◆ **Your task**
The data below is to be repeated in full, exactly as shown.

◆ **Source texts of formatted documents**
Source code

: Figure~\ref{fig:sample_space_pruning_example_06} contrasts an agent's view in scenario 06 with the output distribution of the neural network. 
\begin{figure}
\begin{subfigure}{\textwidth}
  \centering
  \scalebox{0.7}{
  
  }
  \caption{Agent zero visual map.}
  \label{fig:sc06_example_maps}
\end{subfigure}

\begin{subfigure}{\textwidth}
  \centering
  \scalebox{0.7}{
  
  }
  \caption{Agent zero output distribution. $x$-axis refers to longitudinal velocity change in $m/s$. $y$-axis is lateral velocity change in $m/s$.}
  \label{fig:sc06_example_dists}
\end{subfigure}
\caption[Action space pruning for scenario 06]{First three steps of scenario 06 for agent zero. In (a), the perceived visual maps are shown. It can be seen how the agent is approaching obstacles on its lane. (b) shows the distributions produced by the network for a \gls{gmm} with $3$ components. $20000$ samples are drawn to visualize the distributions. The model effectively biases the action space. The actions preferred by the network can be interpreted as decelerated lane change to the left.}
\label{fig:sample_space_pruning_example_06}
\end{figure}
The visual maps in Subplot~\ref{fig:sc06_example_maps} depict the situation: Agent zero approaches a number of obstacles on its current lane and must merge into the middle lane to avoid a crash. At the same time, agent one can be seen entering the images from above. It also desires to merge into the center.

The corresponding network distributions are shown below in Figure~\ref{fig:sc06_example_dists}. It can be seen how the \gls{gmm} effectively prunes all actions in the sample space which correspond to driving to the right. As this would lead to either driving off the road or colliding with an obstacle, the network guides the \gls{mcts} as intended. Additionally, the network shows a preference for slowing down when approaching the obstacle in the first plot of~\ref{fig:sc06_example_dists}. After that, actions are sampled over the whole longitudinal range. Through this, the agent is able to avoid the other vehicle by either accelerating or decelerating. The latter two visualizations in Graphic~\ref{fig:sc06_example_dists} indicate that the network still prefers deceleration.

◆ **Output**
Source code

: Figure~\ref{fig:sample_space_pruning_example_06} contrasts an agent's view in scenario 06 with the output distribution of the neural network. 
\begin{figure}
\begin{subfigure}{\textwidth}
  \centering
  \scalebox{0.7}{
  
  }
  \caption{Agent zero visual map.}
  \label{fig:sc06_example_maps}
\end{subfigure}

\begin{subfigure}{\textwidth}
  \centering
  \scalebox{0.7}{
  
  }
  \caption{Agent zero output distribution. $x$-axis refers to longitudinal velocity change in $m/s$. $y$-axis is lateral velocity change in $m/s$.}
  \label{fig:sc06_example_dists}
\end{subfigure}
\caption[Action space pruning for scenario 06]{First three steps of scenario 06 for agent zero. In (a), the perceived visual maps are shown. It can be seen how the agent is approaching obstacles on its lane. (b) shows the distributions produced by the network for a \gls{gmm} with $3$ components. $20000$ samples are drawn to visualize the distributions. The model effectively biases the action space. The actions preferred by the network can be interpreted as decelerated lane change to the left.}
\label{fig:sample_space_pruning_example_06}
\end{figure}
The visual maps in Subplot~\ref{fig:sc06_example_maps} depict the situation: Agent zero approaches a number of obstacles on its current lane and must merge into the middle lane to avoid a crash. At the same time, agent one can be seen entering the images from above. It also desires to merge into the center.

The corresponding network distributions are shown below in Figure~\ref{fig:sc06_example_dists}. It can be seen how the \gls{gmm} effectively prunes all actions in the sample space which correspond to driving to the right. As this would lead to either driving off the road or colliding with an obstacle, the network guides the \gls{mcts} as intended. Additionally, the network shows a preference for slowing down when approaching the obstacle in the first plot of~\ref{fig:sc06_example_dists}. After that, actions are sampled over the whole longitudinal range. Through this, the agent is able to avoid the other vehicle by either accelerating or decelerating. The latter two visualizations in Graphic~\ref{fig:sc06_example_dists} indicate that the network still prefers deceleration.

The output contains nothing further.